La muerte de Fernando VII (1833) abocó a un nuevo bandazo político,
esta vez en sentido liberal. Aunque los realistas seguían siendo una
mayoría en el país, carecían de los recursos y de las mentalidades
rectoras que movilizaban a sus oponentes. El infante Carlos, cabeza de los
fieles a la tradición, mantuvo una difícil resistencia por espacio de
siete años (1833-40; primera guerra carlista); pero el liberalismo que
integraba a los grupos mejor acomodados y más ilustrados del país,
consiguió imponerse y prevalecer en E. por espacio de un siglo.

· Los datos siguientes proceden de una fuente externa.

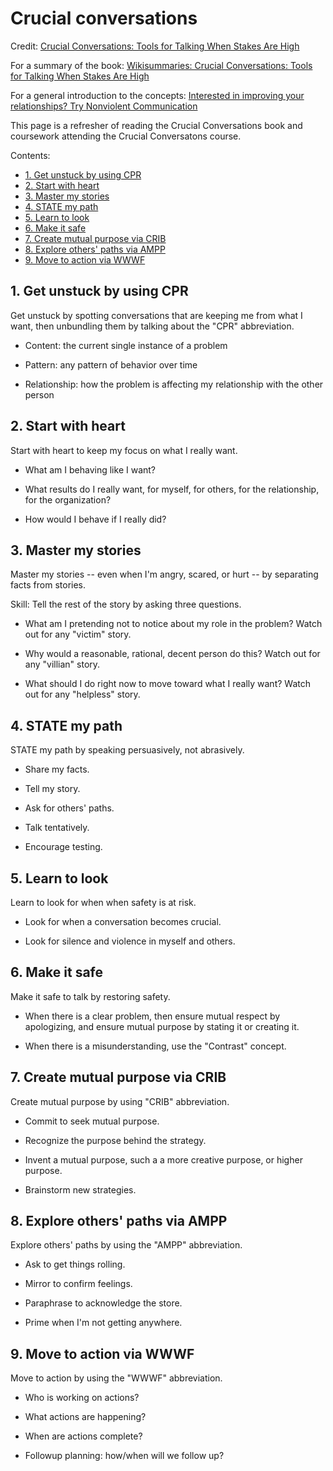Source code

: # Crucial conversations

Credit: [Crucial Conversations: Tools for Talking When Stakes Are High](https://www.amazon.com/Crucial-Conversations-Talking-Stakes-Second/dp/1469266822)

For a summary of the book: [Wikisummaries: Crucial Conversations: Tools for Talking When Stakes Are High](http://www.wikisummaries.org/wiki/Crucial_Conversations:_Tools_for_Talking_When_Stakes_are_High)

For a general introduction to the concepts: [Interested in improving your relationships? Try Nonviolent Communication](https://www.clearerthinking.org/single-post/2019/03/06/Want-to-improve-your-relationships-Try-Nonviolent-Communication-1)

This page is a refresher of reading the Crucial Conversations book and coursework attending the Crucial Conversatons course.

Contents:

* [1. Get unstuck by using CPR](#1-get-unstuck-by-using-cpr)
* [2. Start with heart](#2-start-with-heart)
* [3. Master my stories](#3-master-my-stories)
* [4. STATE my path](#4-state-my-path)
* [5. Learn to look](#5-learn-to-look)
* [6. Make it safe](#6-make-it-safe)
* [7. Create mutual purpose via CRIB](#7-create-mutual-purpose-via-crib)
* [8. Explore others' paths via AMPP](#8-explore-others-paths-via-ampp)
* [9. Move to action via WWWF](#9-move-to-action-via-wwwf)


## 1. Get unstuck by using CPR

Get unstuck by spotting conversations that are keeping me from what I want, then unbundling them by talking about the "CPR" abbreviation.

* Content: the current single instance of a problem

* Pattern: any pattern of behavior over time

* Relationship: how the problem is affecting my relationship with the other person


## 2. Start with heart

Start with heart to keep my focus on what I really want.

* What am I behaving like I want?

* What results do I really want, for myself, for others, for the relationship, for the organization?

* How would I behave if I really did?


## 3. Master my stories

Master my stories -- even when I'm angry, scared, or hurt -- by separating facts from stories.

Skill: Tell the rest of the story by asking three questions.

* What am I pretending not to notice about my role in the problem? Watch out for any "victim" story.

* Why would a reasonable, rational, decent person do this? Watch out for any "villian" story.

* What should I do right now to move toward what I really want? Watch out for any "helpless" story.


## 4. STATE my path

STATE my path by speaking persuasively, not abrasively.

* Share my facts.

* Tell my story.

* Ask for others' paths.

* Talk tentatively.

* Encourage testing.


## 5. Learn to look

Learn to look for when when safety is at risk.

* Look for when a conversation becomes crucial.

* Look for silence and violence in myself and others.


## 6. Make it safe

Make it safe to talk by restoring safety.

* When there is a clear problem, then ensure mutual respect by apologizing, and ensure mutual purpose by stating it or creating it.

* When there is a misunderstanding, use the "Contrast" concept.


## 7. Create mutual purpose via CRIB

Create mutual purpose by using "CRIB" abbreviation.

* Commit to seek mutual purpose.

* Recognize the purpose behind the strategy.

* Invent a mutual purpose, such a a more creative purpose, or higher purpose.

* Brainstorm new strategies.


## 8. Explore others' paths via AMPP

Explore others' paths by using the "AMPP" abbreviation.

* Ask to get things rolling.

* Mirror to confirm feelings.

* Paraphrase to acknowledge the store.

* Prime when I'm not getting anywhere.


## 9. Move to action via WWWF

Move to action by using the "WWWF" abbreviation.

* Who is working on actions?

* What actions are happening?

* When are actions complete?

* Followup planning: how/when will we follow up?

8. La época liberal. Sucedió a Fernando VII su hija Isabel II (v.),
niña de tres años, cuya minoría cubren las regencias de su madre, María
Cristina de Borbón (v.), y del general Espartero (v.) El enlace entre los
dos reinados es laborioso y difícil, por cuanto se alinean paralelamente
la lucha dinástica e ideológica entre carlistas y liberales (v. CARLISTAS,
GUERRAS), y las luchas políticas de los liberales entre sí. La oposición
de D. Carlos al testamento de Fernando VII, y, por consiguiente, a la
regencia de María Cristina y reinado de Isabel II, puso a éstas a
disposición del elemento liberal, consagrándose por ambas partes, como
suele suceder en todas las guerras civiles, la tendencia a los
extremismos. Así se explica que los gobiernos de la Regencia fueran
pasando del ultramoderado Cea Bermúdez (1833) al exaltado Alvarez
Mendizábal (1836; v.).
La medida más importante de la época de Cea Bermúdez es la división
de E. en 49 provincias, que con insignificantes variaciones, ha llegado
hasta nuestros días. Martínez de la Rosa (v.) establece el primer ensayo
parlamentario con su Estatuto Real (1834), carta otorgada por la que se
instituían dos cámaras consultivas, el Estamento de próceres y el de
procuradores; aunque los métodos de elección reconocían un censitarismo
extremadamente restringido, los debates cobraron desde el primer momento
la frondosidad de un parlamentarismo a ultranza, del que hubieron de
depender desde el primer momento las decisiones gubernamentales. Las
medidas anticlericales del conde de Toreno (1835) no bastaron para calmar
las exigencias de la izquierda, y el proceso levógiro, culminó con la
subida al poder de Mendizábal.
La principal obra de este político fue la llamada desamortización
(v.) de los bienes eclesiásticos; aunque en sentido estricto se trata de
una incautación por la fuerza. Mendizábal extinguió todas las órdenes
religiosas que no se dedicasen a la beneficencia pública; se apropió, en
nombre del Estado, de sus bienes, y los sacó acto seguido a pública
subasta. La operación, aunque de enorme importancia material y moral, no
alcanzó el volumen que vulgarmente se cree. Santaella estima que las
tierras desamortizadas alcanzaron un 8% de las propiedades agrarias
españolas; y en cuanto al valor total de las incautaciones, se ha
calculado un importe de 2.700 millones de pts. Aunque estas cifras siguen
sujetas a revisión, es evidente que los decretos de Mendizábal no
removieron una riqueza suficiente para transformar de un modo radical las
estructuras económicas del país. Por otra parte, la desamortización se
realizó demasiado aprisa, y parece que, en general, no contribuyó a un
mejor reparto de la propiedad, puesto que los lotes vendidos fueron
demasiado extensos, máxime que una buena parte de los compradores eran ya
terratenientes; con lo que las tierras, en lugar de parcelarse, se
concentraron todavía más, especialmente en las regiones del sur. En cuanto
a sus repercusiones sociales, fueron en general negativas, puesto que el
cambio del régimen de propiedad supuso también un progresivo cambio en el
régimen de explotación; muchos antiguos colonos o enfiteutas acabaron
convirtiéndose en jornaleros, poniéndose así las bases de un proletariado
campesino que iba a representar un papel fundamental en la historia de las
luchas sociales.
Más importancia material que la desamortización eclesiástica tuvo la
civil, aunque ésta careciera de todo carácter violento (venta de tierras
comunales; permiso a la nobleza para vender, si lo deseaba, sus tierras).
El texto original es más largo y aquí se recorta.